Type the records that follow again exactly as written, but drop the pictures.

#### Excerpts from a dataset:

━━━━━━━━━━

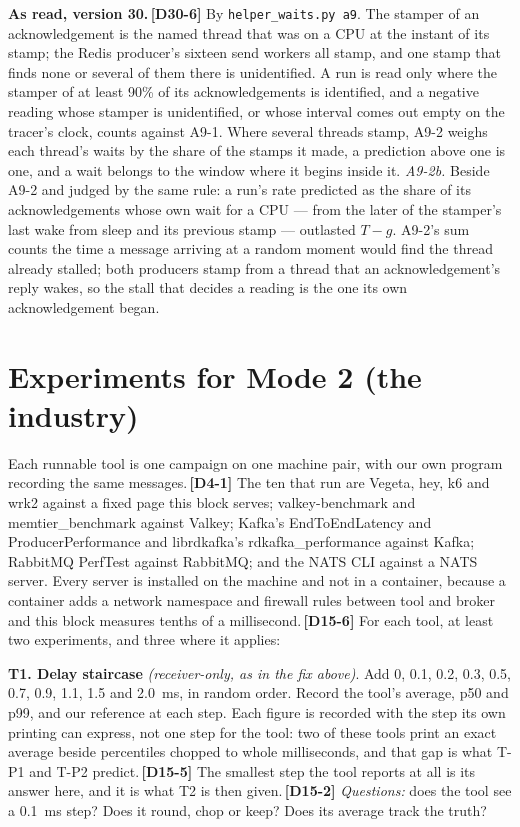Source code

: \documentclass[11pt]{article}
\newcommand{\gl}[1]{{\color{soft}\itshape\small (#1)}}
\newcommand{\chgold}[1]{\,{\color{oldcol}\bfseries\footnotesize[#1]}}
\begin{document}
\textbf{As read, version 30.}\chgold{D30-6} By \texttt{helper\_waits.py a9}. The stamper of an acknowledgement is the named thread that was on a CPU at the instant of its stamp; the Redis producer's sixteen send workers all stamp, and one stamp that finds none or several of them there is unidentified. A run is read only where the stamper of at least 90\% of its acknowledgements is identified, and a negative reading whose stamper is unidentified, or whose interval comes out empty on the tracer's clock, counts against A9-1. Where several threads stamp, A9-2 weighs each thread's waits by the share of the stamps it made, a prediction above one is one, and a wait belongs to the window where it begins inside it. \emph{A9-2b.} Beside A9-2 and judged by the same rule: a run's rate predicted as the share of its acknowledgements whose own wait for a CPU --- from the later of the stamper's last wake from sleep and its previous stamp --- outlasted $T - g$. A9-2's sum counts the time a message arriving at a random moment would find the thread already stalled; both producers stamp from a thread that an acknowledgement's reply wakes, so the stall that decides a reading is the one its own acknowledgement began.

\section{Experiments for Mode 2 (the industry)}

Each runnable tool is one campaign on one machine pair, with our own program recording the same messages.\chgold{D4-1} The ten that run are Vegeta, hey, k6 and wrk2 against a fixed page this block serves; valkey-benchmark and memtier\_benchmark against Valkey; Kafka's EndToEndLatency and ProducerPerformance and librdkafka's rdkafka\_performance against Kafka; RabbitMQ PerfTest against RabbitMQ; and the NATS CLI against a NATS server. Every server is installed on the machine and not in a container, because a container adds a network namespace and firewall rules between tool and broker and this block measures tenths of a millisecond.\chgold{D15-6} For each tool, at least two experiments, and three where it applies:

\textbf{T1. Delay staircase} \gl{receiver-only, as in the fix above}. Add 0, 0.1, 0.2, 0.3, 0.5, 0.7, 0.9, 1.1, 1.5 and 2.0~ms, in random order. Record the tool's average, p50 and p99, and our reference at each step. Each figure is recorded with the step its own printing can express, not one step for the tool: two of these tools print an exact average beside percentiles chopped to whole milliseconds, and that gap is what T-P1 and T-P2 predict.\chgold{D15-5} The smallest step the tool reports at all is its answer here, and it is what T2 is then given.\chgold{D15-2} \emph{Questions:} does the tool see a 0.1~ms step? Does it round, chop or keep? Does its average track the truth?
\end{document}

━━━━━━━━━━

#### EXERCISE OUTPUT:
Source code

: \documentclass[11pt]{article}
\newcommand{\gl}[1]{{\color{soft}\itshape\small (#1)}}
\newcommand{\chgold}[1]{\,{\color{oldcol}\bfseries\footnotesize[#1]}}
\begin{document}
\textbf{As read, version 30.}\chgold{D30-6} By \texttt{helper\_waits.py a9}. The stamper of an acknowledgement is the named thread that was on a CPU at the instant of its stamp; the Redis producer's sixteen send workers all stamp, and one stamp that finds none or several of them there is unidentified. A run is read only where the stamper of at least 90\% of its acknowledgements is identified, and a negative reading whose stamper is unidentified, or whose interval comes out empty on the tracer's clock, counts against A9-1. Where several threads stamp, A9-2 weighs each thread's waits by the share of the stamps it made, a prediction above one is one, and a wait belongs to the window where it begins inside it. \emph{A9-2b.} Beside A9-2 and judged by the same rule: a run's rate predicted as the share of its acknowledgements whose own wait for a CPU --- from the later of the stamper's last wake from sleep and its previous stamp --- outlasted $T - g$. A9-2's sum counts the time a message arriving at a random moment would find the thread already stalled; both producers stamp from a thread that an acknowledgement's reply wakes, so the stall that decides a reading is the one its own acknowledgement began.

\section{Experiments for Mode 2 (the industry)}

Each runnable tool is one campaign on one machine pair, with our own program recording the same messages.\chgold{D4-1} The ten that run are Vegeta, hey, k6 and wrk2 against a fixed page this block serves; valkey-benchmark and memtier\_benchmark against Valkey; Kafka's EndToEndLatency and ProducerPerformance and librdkafka's rdkafka\_performance against Kafka; RabbitMQ PerfTest against RabbitMQ; and the NATS CLI against a NATS server. Every server is installed on the machine and not in a container, because a container adds a network namespace and firewall rules between tool and broker and this block measures tenths of a millisecond.\chgold{D15-6} For each tool, at least two experiments, and three where it applies:

\textbf{T1. Delay staircase} \gl{receiver-only, as in the fix above}. Add 0, 0.1, 0.2, 0.3, 0.5, 0.7, 0.9, 1.1, 1.5 and 2.0~ms, in random order. Record the tool's average, p50 and p99, and our reference at each step. Each figure is recorded with the step its own printing can express, not one step for the tool: two of these tools print an exact average beside percentiles chopped to whole milliseconds, and that gap is what T-P1 and T-P2 predict.\chgold{D15-5} The smallest step the tool reports at all is its answer here, and it is what T2 is then given.\chgold{D15-2} \emph{Questions:} does the tool see a 0.1~ms step? Does it round, chop or keep? Does its average track the truth?
\end{document}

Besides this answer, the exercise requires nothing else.